コーヒーと音楽 Vol.29
Miles Davis Quintet - It Never Entered My Mind
音楽はいつも同じ音とは限らない。過去に聴いてしっくりこなかった曲が、時を経て琴線に触れることがあります。全く別物の音楽に変貌する。それは音楽が変わったのではなくて、聴き手が変わったからなのかもしれません。
この眠っていたレコードをかけた瞬間に胸が締め付けられてしまいました。泣きたい気持ちになるのに涙は出ない、あの感覚です。美しい曲。
今回紹介するのは、Miles DavisのIt Never Entered My Mindです。1956年に録音されたWorkin' with the Miles Davis Quintetというアルバムの1曲目に収録されています。
トランペットはMiles Davis。テナーサックスはJohn Coltrane。ピアノはRed Garland。ベースにPaul Chambers。ドラムスにPhilly Joe Jones。
とこんな風に知ったかぶって紹介していますが、正直に言うと僕はJazzに関しては初心者です。今までに聴いてきた音楽は圧倒的にロック畑のもの。それでもJazz好きな友人の影響もあって、少しずつレコードを買っては聴きを少しずつ重ねてきました。
そして今、やっと人生がJazzに追いついてきた感があります。やっと自分が近くに感じられる音楽にJazzが入ってきたのです。今まではカッコつけて聴いていたところがあるのも否めませんでした。やっと自然に受け入れられるようになってきた。
人生も折り返し地点ぐらいの年齢となり、悩みや辛さを抱えて生きている心の隙間にJazzは忍び込んできます。そして染み渡ってゆく。
それでは、今日の曲を聴いてみましょう。
Red Garlandの優しいけれど芯のあるピアノ。そこにMilesの語るようなトランペットが入ってきます。
この音楽を聴いていると、目を開けているのに、焦点はどこにも定まらなくなります。気持ちは目の前にはない。別のところに置かれる。それは過去かもしれないし、今自分がいるところとは別の特別な場所かもしれない。そして、しばしばその場所に浸っていたくなるのです。
この曲の作曲者はRichard Rodgers(写真で座っている方)。名前だけ聞くとピンとこないかもしれませんが、ミュージカル映画「サウンド・オブ・ミュージック」の音楽担当と言われれば、馴染みがあるのではないでしょうか。誰もが知っているエーデルワイスの作曲者も彼。
彼の名前はどこかで最近見たなと思ったら、Nina SimoneのLittle Girl Blueについて調べているときだったのを思い出しました。

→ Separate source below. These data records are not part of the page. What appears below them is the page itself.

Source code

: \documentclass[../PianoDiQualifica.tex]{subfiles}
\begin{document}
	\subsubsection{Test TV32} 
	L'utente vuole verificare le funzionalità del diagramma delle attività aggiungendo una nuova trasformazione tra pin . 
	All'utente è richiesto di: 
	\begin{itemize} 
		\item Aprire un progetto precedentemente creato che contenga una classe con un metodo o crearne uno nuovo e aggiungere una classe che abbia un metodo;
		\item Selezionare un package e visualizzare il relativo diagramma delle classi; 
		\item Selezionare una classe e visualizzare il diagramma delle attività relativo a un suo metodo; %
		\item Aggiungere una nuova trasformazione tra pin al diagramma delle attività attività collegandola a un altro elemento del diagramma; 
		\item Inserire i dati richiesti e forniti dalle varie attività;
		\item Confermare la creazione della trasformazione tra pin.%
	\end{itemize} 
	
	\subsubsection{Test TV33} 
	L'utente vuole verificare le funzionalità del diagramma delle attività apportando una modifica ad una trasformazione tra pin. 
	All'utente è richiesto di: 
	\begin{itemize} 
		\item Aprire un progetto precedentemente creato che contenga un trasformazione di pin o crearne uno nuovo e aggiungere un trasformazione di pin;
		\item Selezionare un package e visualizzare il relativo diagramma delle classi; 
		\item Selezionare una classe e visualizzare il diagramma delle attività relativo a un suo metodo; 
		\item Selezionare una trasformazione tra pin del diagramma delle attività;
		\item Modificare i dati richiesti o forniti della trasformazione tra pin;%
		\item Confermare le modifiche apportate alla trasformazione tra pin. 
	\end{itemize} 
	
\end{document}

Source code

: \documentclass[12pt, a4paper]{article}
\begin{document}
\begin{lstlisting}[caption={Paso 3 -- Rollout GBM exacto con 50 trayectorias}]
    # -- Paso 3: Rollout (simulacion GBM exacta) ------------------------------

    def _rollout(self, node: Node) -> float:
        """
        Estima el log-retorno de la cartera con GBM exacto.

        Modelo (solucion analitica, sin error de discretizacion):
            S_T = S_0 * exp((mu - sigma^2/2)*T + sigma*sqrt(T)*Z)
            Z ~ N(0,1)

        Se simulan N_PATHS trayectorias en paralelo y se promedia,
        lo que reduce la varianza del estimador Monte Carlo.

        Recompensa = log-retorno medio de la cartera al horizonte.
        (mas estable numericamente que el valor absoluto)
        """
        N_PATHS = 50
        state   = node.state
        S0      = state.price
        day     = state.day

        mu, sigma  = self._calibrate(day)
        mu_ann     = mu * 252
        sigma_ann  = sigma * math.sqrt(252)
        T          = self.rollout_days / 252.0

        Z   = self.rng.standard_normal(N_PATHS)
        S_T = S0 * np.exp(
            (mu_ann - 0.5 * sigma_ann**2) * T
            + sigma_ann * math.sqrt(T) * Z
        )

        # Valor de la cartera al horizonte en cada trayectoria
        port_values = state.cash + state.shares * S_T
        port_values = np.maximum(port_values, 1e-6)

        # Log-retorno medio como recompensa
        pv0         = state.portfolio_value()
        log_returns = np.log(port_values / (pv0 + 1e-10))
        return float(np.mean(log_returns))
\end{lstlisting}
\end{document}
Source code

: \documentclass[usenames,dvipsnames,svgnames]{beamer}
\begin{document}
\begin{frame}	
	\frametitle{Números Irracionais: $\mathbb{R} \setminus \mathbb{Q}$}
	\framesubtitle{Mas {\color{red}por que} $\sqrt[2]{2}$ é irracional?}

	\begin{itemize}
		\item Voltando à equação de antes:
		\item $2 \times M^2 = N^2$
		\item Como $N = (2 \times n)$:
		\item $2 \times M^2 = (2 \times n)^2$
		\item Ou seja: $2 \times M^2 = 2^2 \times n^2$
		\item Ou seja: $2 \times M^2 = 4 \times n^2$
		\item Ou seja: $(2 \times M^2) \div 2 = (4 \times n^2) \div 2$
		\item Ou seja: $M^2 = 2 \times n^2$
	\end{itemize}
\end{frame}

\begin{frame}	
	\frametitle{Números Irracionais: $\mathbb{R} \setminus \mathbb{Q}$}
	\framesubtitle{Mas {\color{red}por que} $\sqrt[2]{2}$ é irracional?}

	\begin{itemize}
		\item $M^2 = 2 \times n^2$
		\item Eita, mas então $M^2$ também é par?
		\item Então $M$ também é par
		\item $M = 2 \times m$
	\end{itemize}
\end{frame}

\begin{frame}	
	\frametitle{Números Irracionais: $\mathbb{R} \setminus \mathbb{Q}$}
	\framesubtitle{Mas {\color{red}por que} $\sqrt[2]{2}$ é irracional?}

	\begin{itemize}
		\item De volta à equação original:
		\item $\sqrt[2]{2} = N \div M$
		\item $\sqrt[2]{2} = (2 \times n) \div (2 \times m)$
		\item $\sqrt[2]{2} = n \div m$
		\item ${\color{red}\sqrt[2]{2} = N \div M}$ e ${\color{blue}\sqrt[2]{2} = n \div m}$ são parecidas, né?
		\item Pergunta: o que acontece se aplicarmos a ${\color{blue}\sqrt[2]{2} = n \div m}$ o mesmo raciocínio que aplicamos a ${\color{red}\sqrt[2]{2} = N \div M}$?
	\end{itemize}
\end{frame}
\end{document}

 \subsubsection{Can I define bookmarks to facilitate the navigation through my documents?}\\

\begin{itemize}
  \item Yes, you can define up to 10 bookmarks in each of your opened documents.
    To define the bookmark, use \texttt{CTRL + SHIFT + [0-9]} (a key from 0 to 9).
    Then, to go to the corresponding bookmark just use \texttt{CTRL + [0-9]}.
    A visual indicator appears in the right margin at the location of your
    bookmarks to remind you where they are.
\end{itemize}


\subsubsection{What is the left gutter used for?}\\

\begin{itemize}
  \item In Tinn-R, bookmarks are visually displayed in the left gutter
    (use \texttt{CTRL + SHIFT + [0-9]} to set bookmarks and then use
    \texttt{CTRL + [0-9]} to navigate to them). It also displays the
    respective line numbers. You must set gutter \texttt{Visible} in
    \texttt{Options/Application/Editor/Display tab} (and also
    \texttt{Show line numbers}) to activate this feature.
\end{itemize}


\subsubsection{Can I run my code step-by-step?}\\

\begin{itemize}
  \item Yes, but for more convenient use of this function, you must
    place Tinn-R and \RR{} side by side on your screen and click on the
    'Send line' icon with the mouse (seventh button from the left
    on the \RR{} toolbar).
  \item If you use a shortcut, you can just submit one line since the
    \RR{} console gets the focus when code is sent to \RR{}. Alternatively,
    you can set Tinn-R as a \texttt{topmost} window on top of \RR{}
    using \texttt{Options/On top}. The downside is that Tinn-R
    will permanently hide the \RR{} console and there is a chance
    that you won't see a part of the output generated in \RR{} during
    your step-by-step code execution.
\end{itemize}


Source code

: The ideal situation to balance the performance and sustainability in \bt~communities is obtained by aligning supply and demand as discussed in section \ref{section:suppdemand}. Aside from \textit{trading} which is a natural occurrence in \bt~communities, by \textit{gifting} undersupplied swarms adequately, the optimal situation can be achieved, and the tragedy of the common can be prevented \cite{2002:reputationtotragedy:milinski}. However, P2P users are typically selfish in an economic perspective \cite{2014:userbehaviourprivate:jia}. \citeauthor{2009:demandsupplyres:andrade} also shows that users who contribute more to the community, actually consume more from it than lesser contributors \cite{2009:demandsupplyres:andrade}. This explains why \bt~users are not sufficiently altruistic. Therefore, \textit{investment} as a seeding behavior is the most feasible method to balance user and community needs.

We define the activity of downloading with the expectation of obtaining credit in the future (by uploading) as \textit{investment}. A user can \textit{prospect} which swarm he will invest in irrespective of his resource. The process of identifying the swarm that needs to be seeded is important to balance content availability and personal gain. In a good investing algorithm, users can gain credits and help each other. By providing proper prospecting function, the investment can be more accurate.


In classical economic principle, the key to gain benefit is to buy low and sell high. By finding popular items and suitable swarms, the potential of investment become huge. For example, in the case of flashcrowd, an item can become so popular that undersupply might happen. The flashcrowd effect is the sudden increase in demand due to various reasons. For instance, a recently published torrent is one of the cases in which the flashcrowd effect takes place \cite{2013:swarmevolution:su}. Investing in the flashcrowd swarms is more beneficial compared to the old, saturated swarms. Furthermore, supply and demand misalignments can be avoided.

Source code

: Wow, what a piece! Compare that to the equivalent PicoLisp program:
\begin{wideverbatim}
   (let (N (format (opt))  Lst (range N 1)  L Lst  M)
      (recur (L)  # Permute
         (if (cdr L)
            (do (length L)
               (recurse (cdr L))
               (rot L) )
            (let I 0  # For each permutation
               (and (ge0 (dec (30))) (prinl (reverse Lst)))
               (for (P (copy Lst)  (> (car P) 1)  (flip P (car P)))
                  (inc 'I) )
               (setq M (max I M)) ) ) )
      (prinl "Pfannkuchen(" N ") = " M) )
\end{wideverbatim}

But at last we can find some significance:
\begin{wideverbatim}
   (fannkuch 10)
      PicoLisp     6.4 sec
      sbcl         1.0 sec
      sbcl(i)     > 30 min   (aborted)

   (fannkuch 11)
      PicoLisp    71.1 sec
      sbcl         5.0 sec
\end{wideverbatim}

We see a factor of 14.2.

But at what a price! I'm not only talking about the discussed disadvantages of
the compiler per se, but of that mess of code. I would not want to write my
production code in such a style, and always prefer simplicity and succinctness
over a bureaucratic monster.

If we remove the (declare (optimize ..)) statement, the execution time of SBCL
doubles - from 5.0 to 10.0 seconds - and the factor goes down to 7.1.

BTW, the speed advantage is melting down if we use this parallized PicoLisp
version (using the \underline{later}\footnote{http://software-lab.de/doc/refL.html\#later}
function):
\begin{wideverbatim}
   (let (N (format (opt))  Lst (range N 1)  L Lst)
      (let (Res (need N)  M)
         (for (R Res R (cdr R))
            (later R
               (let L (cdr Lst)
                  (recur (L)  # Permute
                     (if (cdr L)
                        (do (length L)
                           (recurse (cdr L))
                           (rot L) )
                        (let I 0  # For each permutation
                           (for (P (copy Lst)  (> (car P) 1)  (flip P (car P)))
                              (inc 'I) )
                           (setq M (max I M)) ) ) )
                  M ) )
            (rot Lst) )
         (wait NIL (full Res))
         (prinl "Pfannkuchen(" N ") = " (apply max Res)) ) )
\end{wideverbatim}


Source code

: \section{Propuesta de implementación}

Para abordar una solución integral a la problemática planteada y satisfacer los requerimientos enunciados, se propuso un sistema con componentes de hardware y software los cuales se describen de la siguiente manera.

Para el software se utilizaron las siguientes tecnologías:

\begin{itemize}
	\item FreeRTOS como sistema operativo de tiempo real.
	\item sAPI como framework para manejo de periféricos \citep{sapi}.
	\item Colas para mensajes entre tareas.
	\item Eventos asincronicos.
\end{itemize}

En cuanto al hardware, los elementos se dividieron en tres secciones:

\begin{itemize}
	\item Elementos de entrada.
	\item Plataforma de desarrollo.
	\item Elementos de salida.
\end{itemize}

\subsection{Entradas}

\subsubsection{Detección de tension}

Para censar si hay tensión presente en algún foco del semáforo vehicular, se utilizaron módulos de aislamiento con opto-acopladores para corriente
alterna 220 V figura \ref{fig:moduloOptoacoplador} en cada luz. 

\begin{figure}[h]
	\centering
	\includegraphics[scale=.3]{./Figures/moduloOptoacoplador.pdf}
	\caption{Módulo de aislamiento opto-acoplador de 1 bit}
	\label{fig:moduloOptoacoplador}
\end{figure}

Nina SimoneのLittle Girl Blueが大好きで、オリジナルの作曲者を調べたら、Richard Rodgersだったんです。もうそのつながりだけでも、Richard Rodgersは特別な作曲家になってしまいました。
It Never Entered My Mind。
こんな風になるなんて、これっぽっちも思っても見なかった。
とでも訳しましょうか。
こんな音楽にはやっぱりコーヒーが合います。物思いに耽りながら、苦味、酸味、甘みを感じるコーヒーをゆっくりと飲む。そして空に目を見やれば、すべての感情が愛おしくなるのです。
雲間から地上に光が差し込む光景は見てきましたが、昨日は光が空に向かっていました。手を思いっきり伸ばしているみたい。大きく手を広げて掴み取ろう。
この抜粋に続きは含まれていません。